Segundo o relatório, em 2006 ocorreram 14
mil atentados, 25% a mais que no ano anterior, 20
mil pessoas morreram em consequência destas
ações, além do aumento de 58%
no número de feridos em relação
ao ano de 2005. Mantiveram-se na relação
de “patrocinadores estatais” o Irã,
a Síria, a Líbia, Cuba, a Coréia
do Norte e o Sudão, países que financiam
e apoiam politicamente grupos terroristas para que
defendam e difundam suas ideologias, notadamente
de cunho político e religioso.
Com relação ao aumento de vítimas
de atentados pela utilização de “homens
bomba” ou “crianças-bomba”,
é exatamente este o objetivo do terrorismo,
causar o terror e o pânico também pela
imolação. Esta atitude fere o mais
importante princípio humano que é
o da auto-preservação da espécie
e desencadeia nas autoridades governamentais um
sentimento de incapacidade reativa.
A pergunta de muitos é de o porquê
o quadro apresenta tendência de crescimento,
embora os esforços da comunidade internacional
em mediar os conflitos, além do papel do
Conselho de Segurança das Nações
Unidas em aplicar sanções aos países
que estão ligados direta ou indiretamente
ao terrorismo.
Obviamente pelas múltiplas causas.

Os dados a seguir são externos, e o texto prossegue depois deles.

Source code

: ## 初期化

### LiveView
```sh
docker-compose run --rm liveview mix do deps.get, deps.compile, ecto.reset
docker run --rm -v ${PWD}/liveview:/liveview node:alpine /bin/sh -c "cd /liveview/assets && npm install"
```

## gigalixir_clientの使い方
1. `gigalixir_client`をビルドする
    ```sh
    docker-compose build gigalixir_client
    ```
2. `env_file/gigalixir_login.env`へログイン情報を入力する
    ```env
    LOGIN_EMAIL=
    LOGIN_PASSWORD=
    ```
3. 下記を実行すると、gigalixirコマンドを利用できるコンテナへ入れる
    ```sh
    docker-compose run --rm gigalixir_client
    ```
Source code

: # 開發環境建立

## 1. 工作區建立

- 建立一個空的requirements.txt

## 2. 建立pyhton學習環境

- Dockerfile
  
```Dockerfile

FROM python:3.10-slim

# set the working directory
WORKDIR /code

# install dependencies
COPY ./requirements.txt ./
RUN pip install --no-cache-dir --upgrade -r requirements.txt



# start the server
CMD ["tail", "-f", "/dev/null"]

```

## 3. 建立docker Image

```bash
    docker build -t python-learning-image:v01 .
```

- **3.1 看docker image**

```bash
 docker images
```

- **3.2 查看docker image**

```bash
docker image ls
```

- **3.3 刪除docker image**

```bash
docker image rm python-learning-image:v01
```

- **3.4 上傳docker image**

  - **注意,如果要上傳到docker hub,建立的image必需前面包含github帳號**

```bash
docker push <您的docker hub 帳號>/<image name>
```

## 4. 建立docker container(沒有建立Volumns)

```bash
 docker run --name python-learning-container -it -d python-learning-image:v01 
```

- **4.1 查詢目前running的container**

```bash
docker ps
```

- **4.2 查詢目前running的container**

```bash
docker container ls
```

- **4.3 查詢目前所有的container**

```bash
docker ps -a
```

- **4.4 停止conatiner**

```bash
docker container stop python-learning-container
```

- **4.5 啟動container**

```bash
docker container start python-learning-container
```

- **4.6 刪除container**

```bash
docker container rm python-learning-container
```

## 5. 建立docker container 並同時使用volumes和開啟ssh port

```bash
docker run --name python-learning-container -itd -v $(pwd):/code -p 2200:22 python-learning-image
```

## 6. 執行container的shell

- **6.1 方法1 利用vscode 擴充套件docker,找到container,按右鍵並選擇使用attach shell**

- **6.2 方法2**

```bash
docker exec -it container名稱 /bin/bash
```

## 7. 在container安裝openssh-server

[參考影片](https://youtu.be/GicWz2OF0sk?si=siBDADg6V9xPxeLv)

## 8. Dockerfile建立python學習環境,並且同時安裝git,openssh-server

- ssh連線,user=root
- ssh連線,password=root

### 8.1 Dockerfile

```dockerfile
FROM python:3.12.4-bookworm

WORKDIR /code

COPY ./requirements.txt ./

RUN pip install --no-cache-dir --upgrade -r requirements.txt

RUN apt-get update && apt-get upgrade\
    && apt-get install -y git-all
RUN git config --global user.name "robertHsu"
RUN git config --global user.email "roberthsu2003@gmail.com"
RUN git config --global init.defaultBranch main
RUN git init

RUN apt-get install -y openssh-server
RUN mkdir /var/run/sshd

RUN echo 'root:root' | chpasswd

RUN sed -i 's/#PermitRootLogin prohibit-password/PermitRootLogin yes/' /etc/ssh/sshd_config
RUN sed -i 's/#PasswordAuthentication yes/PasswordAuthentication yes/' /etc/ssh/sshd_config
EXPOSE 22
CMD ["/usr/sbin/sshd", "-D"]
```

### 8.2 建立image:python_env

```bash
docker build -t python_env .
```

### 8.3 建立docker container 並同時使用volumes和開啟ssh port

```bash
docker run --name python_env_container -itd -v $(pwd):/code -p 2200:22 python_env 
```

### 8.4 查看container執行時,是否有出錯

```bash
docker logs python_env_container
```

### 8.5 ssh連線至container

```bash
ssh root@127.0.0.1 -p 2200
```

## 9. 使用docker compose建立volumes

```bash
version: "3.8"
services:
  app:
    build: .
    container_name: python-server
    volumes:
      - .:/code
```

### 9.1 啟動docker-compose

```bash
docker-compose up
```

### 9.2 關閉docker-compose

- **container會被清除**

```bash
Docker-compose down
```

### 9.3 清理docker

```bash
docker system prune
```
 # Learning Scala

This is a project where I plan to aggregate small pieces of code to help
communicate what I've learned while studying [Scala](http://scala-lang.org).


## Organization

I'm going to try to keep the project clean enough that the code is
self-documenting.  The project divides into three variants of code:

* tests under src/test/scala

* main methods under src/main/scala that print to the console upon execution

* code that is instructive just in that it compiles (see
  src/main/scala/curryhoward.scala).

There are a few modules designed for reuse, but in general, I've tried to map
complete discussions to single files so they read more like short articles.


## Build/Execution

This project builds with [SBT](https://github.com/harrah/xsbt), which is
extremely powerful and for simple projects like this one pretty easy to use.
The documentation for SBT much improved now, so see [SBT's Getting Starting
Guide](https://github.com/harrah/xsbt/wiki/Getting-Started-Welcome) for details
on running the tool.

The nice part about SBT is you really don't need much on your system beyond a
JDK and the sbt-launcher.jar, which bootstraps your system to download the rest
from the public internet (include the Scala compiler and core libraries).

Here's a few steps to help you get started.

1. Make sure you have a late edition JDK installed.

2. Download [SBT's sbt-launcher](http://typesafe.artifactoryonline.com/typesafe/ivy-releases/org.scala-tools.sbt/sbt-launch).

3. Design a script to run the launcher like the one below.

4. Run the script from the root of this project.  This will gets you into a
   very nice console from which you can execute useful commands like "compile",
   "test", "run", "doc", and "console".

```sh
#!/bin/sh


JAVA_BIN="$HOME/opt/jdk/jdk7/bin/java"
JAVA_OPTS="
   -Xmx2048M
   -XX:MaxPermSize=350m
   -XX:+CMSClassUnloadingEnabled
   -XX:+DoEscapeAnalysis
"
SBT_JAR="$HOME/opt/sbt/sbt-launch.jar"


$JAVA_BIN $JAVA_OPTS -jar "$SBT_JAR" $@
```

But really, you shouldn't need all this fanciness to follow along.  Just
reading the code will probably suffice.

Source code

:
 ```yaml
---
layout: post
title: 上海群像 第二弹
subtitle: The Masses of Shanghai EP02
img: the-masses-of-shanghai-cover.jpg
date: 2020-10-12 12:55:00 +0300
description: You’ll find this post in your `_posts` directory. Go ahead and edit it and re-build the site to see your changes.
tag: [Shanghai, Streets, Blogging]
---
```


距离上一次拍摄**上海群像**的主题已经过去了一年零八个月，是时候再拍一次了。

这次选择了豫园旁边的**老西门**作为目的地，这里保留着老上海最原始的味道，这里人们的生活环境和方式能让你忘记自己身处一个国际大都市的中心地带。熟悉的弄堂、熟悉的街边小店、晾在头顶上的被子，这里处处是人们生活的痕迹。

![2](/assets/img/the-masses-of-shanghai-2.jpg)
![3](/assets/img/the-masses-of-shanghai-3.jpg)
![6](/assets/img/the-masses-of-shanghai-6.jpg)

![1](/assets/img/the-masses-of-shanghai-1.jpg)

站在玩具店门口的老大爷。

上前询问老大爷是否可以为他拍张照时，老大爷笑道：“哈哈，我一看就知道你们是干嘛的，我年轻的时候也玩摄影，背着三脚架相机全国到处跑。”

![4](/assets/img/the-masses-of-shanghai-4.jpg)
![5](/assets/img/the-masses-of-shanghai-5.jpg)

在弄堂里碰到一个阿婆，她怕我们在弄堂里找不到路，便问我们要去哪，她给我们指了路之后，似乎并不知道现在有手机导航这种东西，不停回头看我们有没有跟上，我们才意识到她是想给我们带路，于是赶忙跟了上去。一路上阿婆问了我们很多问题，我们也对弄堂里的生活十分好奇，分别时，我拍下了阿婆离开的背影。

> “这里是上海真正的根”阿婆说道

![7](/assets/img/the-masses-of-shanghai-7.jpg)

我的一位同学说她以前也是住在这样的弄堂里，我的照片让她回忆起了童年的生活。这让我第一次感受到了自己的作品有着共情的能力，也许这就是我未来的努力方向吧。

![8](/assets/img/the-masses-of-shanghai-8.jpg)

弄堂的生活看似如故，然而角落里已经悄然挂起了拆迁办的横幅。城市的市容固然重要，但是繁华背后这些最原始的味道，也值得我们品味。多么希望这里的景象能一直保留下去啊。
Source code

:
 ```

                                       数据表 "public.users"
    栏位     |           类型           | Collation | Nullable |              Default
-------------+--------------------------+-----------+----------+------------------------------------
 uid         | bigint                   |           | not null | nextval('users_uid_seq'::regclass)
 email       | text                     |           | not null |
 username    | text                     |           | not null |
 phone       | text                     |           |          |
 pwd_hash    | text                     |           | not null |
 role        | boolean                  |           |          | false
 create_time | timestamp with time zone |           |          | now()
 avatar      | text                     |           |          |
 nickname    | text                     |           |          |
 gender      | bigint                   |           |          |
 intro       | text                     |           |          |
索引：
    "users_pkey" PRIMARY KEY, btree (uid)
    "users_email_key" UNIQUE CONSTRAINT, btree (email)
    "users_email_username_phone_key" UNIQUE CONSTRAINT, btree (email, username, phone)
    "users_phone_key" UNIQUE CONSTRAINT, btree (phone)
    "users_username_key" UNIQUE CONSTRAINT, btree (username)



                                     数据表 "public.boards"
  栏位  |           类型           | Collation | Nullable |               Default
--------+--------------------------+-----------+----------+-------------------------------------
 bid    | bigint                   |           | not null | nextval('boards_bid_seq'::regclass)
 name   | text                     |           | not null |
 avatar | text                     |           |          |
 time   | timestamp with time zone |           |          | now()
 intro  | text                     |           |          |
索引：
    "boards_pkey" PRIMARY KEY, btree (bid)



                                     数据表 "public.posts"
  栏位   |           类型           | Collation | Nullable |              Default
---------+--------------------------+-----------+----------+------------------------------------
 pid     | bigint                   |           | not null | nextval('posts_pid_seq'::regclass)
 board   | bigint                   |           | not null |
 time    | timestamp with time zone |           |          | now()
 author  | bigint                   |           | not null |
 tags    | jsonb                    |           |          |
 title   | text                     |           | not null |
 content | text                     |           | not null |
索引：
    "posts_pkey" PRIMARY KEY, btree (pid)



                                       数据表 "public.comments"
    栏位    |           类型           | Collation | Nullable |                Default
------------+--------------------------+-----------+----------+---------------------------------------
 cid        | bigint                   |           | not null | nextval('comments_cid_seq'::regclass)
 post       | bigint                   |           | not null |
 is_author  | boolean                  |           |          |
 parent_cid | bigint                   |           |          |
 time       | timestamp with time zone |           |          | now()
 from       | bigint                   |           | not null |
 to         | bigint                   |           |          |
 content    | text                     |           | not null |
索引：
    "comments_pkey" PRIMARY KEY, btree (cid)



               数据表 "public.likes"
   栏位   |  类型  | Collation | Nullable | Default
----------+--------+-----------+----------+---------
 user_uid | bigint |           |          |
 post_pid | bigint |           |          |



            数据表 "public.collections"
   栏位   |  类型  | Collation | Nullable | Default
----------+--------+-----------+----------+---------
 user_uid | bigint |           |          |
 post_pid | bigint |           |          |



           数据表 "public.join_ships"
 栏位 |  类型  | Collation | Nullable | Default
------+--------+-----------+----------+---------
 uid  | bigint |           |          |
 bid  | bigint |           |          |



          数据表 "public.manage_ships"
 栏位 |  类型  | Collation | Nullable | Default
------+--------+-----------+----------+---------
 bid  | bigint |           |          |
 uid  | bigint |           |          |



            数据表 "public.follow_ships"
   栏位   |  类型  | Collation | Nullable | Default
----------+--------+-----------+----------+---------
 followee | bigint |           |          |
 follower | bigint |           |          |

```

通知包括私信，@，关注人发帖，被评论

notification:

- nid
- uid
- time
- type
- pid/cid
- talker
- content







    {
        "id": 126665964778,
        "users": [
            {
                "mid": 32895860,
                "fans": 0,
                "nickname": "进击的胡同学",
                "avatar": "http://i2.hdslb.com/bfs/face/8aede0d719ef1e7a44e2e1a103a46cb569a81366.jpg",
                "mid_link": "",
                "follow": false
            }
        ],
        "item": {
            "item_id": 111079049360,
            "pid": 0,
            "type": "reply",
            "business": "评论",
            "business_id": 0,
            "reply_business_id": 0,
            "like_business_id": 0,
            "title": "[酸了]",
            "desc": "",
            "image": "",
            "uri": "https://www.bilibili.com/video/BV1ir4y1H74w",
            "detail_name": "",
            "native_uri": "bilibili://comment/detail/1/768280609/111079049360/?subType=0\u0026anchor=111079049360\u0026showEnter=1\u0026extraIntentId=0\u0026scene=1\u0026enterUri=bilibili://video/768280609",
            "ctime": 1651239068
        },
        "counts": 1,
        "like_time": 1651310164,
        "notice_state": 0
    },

Somam-se
as que foram elencadas pela Conferência de
Oslo em 2003 – estados débeis ou falidos,
ideologias extremistas de caráter político-religioso,
injustiça social, modernização
acelerada, governos corruptos e ilegítimos,
repressão por forças de ocupação
estrangeiras ou de potências coloniais –
e que ainda continuam inalteradas, o conflito israelo-palestino,
sem perspectivas de solução a curto-médio
prazo, o apoio dos EUA à Israel com relação
a política adotada nos territórios
ocupados e que desagrada a comunidade árabe
da região, e a presença norte-americana
no Iraque e no Afeganistão, considerada uma
dominação não apenas militar
e econômica, mas principalmente cultural.
Na América Latina o relatório se refere
a problemas na fronteira da Colômbia com o
narcoterrorismo perpetrado pelas Forças Armadas
Revolucionárias da Colômbia –
FARCS e na tríplice fronteira Argentina,
Uruguai e Paraguai, com a presença de grupos
considerados terroristas pelo Departamento de Estado
dos EUA. Estes grupos, o Hamas (Palestino) e o Hezbollah
(Libanês), os quais o Brasil considera partidos
políticos, pela flexibilidade das leis brasileiras,
estariam atuando na arrecadação de
fundos e lavagem de dinheiro para financiar atentados
e ações internacionais.
Para alguns especialistas, o terrorismo nada mais
é do que o único método de
reação desesperada de uma minoria
sem infra-estrutura contra a dominação
econômica, social, cultural, política
e militar de potências com hegemonia mundial.
Na visão de outros, é um crime hediondo
contra a humanidade e que pode, a qualquer momento,
vitimar qualquer pessoa, em qualquer lugar.
Penso que o terrorismo, enquanto fenômeno
criminal nunca será extirpado da comunidade
internacional. Mas acredito que se pode reduzir
a estatística dos atentados e o número
de mortos e feridos com a solução
de alguns dos problemas sociais que há séculos
atormentam as sociedades notadamente do Oriente
Médio e da África, além de
muita diplomacia.
Caso persistam as causas, o Relatório Anual
sobre o Terrorismo Global continuará a nos
assombrar com suas estatísticas, chegando
cada vez mais próximo de nós brasileiros.